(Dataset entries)

###

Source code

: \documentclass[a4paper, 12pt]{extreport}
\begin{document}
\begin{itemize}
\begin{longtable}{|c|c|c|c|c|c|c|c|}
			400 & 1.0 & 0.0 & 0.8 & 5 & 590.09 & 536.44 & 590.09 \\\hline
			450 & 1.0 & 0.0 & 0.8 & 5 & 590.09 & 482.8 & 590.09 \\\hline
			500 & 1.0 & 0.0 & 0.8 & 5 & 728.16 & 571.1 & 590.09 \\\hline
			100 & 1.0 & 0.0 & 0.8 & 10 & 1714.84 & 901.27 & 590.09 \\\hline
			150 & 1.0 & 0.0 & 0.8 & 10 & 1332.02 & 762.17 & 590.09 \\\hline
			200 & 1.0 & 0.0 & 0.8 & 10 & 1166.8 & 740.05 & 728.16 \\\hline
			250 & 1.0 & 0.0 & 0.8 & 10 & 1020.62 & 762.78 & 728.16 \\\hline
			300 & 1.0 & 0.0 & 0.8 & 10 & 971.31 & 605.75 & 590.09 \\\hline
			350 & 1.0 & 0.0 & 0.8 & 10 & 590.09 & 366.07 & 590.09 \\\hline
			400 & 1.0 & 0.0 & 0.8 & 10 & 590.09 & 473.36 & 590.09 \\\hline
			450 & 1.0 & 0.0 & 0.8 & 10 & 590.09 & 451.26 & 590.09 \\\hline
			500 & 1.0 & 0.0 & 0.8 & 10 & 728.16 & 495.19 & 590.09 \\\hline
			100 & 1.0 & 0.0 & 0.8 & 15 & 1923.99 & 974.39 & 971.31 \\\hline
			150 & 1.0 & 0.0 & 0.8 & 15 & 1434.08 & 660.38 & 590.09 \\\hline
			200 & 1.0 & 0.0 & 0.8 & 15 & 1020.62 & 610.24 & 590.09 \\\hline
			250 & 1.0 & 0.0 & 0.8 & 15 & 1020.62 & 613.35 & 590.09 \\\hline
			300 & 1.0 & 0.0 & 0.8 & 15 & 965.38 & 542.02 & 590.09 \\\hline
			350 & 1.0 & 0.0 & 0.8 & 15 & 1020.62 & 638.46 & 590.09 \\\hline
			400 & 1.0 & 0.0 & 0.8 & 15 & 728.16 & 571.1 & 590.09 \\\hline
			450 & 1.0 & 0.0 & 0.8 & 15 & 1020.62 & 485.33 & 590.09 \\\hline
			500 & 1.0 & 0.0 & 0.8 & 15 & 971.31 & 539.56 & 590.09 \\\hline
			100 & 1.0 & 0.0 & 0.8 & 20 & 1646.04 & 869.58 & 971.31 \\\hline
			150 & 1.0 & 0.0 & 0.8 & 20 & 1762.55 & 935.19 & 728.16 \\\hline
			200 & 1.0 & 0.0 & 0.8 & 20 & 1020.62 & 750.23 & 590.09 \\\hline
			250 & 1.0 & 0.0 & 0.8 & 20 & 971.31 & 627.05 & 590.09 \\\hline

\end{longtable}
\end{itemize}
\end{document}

###

▶ [Required work]:
Read the entries above, then pull out the lines that include "begin".

▶ [Response]:
\begin{document}
\begin{itemize}
\begin{longtable}{|c|c|c|c|c|c|c|c|}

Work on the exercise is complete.